Ha ridato vita all'ottocentesca costruzione di Piazza XVIII Dicembre, in disuso dall'arrivo dell'alta velocità, ispirandosi, come aveva già fatto per lo spazio in Darsena, ai mercati delle grandi capitali europee. I lavori non sono ancora terminati e si deve quindi mettere in conto qualche possibile modifica, ma intanto, qualche anticipazione.

Mangiare e bere al Mercato Metropolitano

Lo chef Andrea Gabin, premio street food della nostra guida per la regione Friuli-Venezia Giulia, porta una reintepretazione della pizza in teglia alla romana, insieme a tutte le specialità del suo cibo da strada gourmet, dalle focacce agli hamburger.

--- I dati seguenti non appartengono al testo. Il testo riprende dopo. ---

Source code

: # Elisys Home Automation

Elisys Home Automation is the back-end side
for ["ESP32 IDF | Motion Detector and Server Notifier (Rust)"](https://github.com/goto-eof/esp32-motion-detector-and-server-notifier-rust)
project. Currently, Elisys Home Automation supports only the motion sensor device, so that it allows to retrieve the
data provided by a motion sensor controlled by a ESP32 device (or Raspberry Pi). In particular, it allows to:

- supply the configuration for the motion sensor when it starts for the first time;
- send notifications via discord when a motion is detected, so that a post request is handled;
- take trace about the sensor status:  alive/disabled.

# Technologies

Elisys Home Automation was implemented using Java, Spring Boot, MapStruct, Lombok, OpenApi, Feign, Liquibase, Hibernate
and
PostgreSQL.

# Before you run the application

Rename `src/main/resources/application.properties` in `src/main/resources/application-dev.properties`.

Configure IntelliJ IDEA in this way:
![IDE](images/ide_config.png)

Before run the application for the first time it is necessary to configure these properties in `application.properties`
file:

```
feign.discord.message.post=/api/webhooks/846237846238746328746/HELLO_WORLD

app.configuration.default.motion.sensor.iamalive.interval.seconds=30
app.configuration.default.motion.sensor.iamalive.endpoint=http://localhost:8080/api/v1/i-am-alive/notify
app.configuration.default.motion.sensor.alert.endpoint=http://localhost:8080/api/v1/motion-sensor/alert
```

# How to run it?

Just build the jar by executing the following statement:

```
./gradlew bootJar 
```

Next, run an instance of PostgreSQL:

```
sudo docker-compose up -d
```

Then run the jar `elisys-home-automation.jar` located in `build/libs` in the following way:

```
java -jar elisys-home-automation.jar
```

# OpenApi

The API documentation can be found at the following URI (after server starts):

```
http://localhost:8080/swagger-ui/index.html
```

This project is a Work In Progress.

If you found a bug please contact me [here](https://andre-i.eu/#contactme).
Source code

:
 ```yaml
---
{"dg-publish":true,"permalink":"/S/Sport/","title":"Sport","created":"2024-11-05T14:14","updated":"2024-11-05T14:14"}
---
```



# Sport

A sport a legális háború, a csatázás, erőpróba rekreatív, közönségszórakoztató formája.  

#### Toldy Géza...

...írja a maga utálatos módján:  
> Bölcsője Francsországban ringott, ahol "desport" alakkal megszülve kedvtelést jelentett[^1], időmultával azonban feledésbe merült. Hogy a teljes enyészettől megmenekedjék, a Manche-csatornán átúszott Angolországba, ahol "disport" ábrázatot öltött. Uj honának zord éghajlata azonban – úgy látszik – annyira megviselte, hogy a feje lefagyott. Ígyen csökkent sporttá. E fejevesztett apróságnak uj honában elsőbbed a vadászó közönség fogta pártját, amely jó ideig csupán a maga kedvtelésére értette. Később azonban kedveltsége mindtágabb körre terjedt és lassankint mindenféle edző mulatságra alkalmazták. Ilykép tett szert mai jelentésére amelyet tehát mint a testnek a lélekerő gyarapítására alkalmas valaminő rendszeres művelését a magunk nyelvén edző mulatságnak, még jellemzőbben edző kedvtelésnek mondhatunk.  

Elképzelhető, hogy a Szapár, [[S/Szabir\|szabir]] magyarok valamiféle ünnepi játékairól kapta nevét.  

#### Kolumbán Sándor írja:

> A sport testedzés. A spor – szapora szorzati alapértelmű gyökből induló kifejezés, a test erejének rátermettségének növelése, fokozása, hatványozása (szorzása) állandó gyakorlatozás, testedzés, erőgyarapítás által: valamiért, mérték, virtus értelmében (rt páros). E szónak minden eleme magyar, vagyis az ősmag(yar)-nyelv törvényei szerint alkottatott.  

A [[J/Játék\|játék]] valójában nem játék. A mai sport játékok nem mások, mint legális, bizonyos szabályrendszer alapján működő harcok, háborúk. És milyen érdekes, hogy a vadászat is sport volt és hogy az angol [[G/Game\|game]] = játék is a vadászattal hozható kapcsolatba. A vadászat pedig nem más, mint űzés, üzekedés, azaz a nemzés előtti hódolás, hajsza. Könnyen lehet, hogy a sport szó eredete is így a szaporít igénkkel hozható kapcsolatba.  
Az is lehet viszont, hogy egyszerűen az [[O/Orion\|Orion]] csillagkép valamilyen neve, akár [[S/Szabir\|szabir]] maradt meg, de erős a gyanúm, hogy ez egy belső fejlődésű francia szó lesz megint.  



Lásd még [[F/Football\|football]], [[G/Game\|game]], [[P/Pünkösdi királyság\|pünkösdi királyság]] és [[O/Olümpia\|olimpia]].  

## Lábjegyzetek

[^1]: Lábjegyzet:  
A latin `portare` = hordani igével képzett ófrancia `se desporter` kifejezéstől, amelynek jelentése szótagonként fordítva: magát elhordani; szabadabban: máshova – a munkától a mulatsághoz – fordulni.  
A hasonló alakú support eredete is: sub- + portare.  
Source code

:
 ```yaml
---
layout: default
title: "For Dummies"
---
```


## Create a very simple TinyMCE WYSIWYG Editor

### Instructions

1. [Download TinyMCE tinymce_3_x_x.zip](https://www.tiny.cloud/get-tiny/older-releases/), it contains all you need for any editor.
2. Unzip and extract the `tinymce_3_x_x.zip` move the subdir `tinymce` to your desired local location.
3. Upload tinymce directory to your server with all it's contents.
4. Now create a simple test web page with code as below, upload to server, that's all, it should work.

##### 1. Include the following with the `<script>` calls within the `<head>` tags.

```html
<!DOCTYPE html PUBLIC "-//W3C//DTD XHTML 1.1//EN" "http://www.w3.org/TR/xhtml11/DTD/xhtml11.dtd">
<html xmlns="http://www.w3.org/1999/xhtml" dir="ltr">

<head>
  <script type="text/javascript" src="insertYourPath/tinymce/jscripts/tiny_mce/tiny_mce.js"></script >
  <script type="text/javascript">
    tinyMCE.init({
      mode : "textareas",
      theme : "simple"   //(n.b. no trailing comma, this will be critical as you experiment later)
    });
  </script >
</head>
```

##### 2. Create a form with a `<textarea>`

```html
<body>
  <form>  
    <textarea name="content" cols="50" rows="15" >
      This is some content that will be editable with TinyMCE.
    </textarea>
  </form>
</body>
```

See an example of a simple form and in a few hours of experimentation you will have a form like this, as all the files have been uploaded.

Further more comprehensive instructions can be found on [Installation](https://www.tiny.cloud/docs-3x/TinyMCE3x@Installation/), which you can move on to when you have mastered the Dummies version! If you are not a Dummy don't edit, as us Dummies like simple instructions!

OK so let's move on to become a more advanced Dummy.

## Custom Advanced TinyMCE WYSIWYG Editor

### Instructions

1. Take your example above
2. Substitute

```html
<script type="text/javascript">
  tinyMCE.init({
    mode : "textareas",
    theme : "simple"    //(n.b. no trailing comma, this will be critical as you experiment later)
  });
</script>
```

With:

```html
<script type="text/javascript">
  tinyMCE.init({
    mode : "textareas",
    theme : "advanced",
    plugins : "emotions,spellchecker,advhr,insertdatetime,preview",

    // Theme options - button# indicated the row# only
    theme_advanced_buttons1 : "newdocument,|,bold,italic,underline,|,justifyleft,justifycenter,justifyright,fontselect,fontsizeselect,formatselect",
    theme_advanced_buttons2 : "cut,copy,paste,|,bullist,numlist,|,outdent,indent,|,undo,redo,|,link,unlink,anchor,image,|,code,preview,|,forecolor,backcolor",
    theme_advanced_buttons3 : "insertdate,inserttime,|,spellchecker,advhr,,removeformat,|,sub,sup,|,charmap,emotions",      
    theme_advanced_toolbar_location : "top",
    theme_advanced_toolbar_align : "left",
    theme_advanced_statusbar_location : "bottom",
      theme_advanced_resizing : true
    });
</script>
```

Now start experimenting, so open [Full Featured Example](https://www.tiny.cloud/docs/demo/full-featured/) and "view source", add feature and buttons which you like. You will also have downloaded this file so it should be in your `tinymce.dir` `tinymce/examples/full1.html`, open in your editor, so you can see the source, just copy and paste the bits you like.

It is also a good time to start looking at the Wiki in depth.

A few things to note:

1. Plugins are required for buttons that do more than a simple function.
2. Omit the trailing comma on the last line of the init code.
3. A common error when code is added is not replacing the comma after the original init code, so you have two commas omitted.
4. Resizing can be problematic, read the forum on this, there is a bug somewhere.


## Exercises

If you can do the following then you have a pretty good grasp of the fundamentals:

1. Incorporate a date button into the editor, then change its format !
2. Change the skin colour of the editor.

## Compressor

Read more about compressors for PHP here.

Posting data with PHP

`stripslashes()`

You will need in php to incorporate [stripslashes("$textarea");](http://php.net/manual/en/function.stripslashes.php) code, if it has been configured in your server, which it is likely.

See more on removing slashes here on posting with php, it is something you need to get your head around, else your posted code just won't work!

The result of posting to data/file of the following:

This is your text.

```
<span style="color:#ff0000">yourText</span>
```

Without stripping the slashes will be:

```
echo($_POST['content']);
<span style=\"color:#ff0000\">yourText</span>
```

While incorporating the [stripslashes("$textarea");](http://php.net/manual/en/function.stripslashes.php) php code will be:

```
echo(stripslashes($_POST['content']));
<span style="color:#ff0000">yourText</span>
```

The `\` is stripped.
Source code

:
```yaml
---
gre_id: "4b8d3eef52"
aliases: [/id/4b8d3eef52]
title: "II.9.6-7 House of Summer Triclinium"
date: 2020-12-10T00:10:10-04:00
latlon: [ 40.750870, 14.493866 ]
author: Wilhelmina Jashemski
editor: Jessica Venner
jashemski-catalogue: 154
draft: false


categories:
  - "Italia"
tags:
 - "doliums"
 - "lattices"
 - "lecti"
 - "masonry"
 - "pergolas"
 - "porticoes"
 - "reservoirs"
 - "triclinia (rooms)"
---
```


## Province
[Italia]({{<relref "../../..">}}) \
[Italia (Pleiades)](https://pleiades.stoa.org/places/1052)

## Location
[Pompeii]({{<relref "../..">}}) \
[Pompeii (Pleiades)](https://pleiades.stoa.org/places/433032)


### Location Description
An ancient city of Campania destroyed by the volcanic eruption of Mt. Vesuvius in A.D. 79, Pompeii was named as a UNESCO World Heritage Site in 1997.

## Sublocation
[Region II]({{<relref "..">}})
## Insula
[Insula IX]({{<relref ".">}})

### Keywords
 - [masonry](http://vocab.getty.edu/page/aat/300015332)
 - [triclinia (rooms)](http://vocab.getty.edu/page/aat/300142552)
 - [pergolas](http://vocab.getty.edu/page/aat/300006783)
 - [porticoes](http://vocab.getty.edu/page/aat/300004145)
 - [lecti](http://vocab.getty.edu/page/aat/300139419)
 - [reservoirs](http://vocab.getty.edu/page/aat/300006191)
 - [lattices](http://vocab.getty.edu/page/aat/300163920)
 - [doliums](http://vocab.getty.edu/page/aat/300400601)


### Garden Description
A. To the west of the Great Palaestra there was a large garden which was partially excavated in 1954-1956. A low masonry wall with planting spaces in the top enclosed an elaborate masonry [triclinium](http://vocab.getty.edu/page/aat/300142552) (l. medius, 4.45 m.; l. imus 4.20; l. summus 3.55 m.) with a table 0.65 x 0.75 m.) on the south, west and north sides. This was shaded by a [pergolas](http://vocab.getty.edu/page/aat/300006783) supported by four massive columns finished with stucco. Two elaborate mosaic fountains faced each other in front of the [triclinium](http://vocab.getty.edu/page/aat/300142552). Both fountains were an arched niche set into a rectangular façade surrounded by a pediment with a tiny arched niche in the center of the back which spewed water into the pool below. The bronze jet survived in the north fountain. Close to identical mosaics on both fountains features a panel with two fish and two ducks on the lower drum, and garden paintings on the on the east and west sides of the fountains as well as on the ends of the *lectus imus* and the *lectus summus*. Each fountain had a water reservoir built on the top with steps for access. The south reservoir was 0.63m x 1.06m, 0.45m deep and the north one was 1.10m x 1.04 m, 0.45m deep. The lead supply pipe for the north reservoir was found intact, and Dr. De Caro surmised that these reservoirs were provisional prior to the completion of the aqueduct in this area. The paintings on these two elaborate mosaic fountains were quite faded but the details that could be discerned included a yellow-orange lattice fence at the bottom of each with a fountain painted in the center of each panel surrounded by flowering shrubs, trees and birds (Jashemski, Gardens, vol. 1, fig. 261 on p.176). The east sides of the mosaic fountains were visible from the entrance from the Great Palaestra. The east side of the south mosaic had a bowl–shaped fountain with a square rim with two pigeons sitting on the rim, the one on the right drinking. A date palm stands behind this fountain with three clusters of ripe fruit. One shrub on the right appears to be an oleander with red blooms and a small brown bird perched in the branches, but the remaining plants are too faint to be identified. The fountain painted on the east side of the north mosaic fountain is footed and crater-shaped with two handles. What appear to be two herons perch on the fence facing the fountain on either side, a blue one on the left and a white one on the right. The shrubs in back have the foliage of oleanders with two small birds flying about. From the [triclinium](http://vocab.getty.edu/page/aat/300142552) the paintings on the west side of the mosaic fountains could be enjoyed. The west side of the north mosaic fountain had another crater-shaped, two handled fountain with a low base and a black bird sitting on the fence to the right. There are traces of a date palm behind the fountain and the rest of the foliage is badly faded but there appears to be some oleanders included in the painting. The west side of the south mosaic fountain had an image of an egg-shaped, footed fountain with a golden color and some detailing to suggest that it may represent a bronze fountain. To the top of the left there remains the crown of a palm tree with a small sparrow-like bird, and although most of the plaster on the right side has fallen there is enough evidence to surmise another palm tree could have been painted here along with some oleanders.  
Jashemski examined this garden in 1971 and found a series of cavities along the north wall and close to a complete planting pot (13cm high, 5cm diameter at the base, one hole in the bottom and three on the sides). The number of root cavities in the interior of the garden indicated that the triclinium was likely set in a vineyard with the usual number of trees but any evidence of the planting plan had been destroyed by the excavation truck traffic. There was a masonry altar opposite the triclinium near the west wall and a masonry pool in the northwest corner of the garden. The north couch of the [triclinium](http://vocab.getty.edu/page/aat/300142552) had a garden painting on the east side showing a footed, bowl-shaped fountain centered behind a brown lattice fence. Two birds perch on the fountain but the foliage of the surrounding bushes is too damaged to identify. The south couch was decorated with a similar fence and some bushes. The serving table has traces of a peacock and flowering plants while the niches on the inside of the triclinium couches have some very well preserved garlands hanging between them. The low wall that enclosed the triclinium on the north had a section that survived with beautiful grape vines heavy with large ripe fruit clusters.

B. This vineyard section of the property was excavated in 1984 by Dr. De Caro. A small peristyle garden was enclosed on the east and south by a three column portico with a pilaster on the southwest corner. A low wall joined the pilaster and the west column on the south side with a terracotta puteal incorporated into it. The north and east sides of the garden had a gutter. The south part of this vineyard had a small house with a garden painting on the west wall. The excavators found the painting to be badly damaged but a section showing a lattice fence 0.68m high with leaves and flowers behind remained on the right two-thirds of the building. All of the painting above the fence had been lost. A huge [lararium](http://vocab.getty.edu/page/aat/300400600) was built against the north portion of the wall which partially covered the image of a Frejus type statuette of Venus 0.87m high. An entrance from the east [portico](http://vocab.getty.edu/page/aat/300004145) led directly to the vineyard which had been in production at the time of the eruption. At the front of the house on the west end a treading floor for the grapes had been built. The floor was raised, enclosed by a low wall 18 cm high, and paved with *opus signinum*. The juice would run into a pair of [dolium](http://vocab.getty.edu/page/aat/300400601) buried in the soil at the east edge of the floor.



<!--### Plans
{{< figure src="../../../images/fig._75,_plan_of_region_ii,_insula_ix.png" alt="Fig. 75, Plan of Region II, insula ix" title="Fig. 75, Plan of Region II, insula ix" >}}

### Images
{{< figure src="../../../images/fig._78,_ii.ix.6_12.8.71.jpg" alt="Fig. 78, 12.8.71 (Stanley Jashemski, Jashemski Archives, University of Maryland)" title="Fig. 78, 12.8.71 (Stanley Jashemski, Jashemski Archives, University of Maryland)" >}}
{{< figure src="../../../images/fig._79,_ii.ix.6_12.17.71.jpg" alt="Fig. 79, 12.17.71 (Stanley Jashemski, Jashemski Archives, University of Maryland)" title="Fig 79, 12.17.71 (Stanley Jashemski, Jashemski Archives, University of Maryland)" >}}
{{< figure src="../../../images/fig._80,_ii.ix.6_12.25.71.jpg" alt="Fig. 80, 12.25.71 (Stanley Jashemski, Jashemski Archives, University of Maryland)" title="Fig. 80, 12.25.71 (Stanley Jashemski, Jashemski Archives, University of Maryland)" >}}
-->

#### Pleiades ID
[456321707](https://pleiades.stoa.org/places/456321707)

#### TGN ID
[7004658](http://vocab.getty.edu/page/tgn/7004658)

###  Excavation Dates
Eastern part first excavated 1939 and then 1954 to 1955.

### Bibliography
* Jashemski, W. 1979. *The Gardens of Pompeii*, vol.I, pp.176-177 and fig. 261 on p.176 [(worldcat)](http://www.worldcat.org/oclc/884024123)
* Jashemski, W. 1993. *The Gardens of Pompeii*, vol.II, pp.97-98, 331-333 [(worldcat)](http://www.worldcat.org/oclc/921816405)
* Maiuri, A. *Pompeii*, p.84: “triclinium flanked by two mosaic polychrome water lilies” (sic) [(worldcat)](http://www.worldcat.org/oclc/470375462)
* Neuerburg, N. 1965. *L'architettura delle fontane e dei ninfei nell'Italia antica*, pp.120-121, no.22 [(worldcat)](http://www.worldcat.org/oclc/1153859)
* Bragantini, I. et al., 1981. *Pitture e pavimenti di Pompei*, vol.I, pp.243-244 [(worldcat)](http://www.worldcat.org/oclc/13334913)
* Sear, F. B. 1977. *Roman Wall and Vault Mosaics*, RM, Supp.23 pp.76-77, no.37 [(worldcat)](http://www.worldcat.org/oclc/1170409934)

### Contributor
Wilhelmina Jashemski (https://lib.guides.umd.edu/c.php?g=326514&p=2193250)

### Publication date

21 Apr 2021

Passeggiando per il mercato, si troveranno diversi prodotti a marchio DOP e IGP, formaggi, salumi e molto altro. “Vogliamo offrire ai torinesi, abituati a vivere nella capitale del mangiar bene, il meglio del territorio piemontese ma anche prodotti di qualità insoliti”, commenta Andrea Rasca, imprenditore ideatore del progetto. Ancora i burger gourmet di Hambistrò, la polenta, i risotti e la pasta fresca, il fritto di pesce di Freetto, gli okonomyaki  (cucina tipica di Osaka) di Maido e i dolci di Pasti Cheri per una pausa gourmet a 360 gradi.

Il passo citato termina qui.